* WHAT TO WORK ON *
Wherever a line in the data holds the word "hosting", pull that line out.

== MATERIAL FOR THIS EXERCISE ==

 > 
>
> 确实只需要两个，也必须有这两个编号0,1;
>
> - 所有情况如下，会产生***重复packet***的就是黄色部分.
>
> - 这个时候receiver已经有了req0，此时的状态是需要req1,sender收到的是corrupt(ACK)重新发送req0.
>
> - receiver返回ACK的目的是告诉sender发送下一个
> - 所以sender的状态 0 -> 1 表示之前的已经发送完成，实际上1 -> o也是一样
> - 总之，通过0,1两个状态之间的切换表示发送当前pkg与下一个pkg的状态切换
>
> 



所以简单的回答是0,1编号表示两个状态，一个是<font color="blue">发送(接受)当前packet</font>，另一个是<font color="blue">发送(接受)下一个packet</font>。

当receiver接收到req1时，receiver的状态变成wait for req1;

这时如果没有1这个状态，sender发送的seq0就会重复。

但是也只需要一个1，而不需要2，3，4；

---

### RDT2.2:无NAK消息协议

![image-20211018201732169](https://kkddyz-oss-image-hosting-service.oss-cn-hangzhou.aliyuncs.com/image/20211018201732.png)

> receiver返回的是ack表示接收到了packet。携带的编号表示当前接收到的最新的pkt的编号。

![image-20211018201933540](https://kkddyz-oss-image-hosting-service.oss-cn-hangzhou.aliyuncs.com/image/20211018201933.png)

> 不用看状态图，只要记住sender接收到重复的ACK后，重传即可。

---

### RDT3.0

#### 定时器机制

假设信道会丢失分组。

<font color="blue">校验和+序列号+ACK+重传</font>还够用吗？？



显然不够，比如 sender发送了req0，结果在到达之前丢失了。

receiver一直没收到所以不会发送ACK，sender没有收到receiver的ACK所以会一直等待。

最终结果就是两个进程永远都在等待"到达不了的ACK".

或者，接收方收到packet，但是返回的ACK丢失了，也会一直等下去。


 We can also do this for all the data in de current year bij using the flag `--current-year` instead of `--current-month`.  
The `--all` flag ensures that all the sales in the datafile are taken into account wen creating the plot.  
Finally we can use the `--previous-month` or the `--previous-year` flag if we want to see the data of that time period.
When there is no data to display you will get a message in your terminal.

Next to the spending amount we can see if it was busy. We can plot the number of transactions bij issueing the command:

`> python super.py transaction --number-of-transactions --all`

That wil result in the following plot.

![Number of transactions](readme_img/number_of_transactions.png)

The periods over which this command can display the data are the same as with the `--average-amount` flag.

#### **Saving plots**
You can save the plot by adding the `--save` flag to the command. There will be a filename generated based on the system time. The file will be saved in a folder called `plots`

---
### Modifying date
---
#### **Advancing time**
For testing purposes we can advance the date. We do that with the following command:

===

* SOLUTION TO THIS EXERCISE *
![image-20211018201732169](https://kkddyz-oss-image-hosting-service.oss-cn-hangzhou.aliyuncs.com/image/20211018201732.png)
![image-20211018201933540](https://kkddyz-oss-image-hosting-service.oss-cn-hangzhou.aliyuncs.com/image/20211018201933.png)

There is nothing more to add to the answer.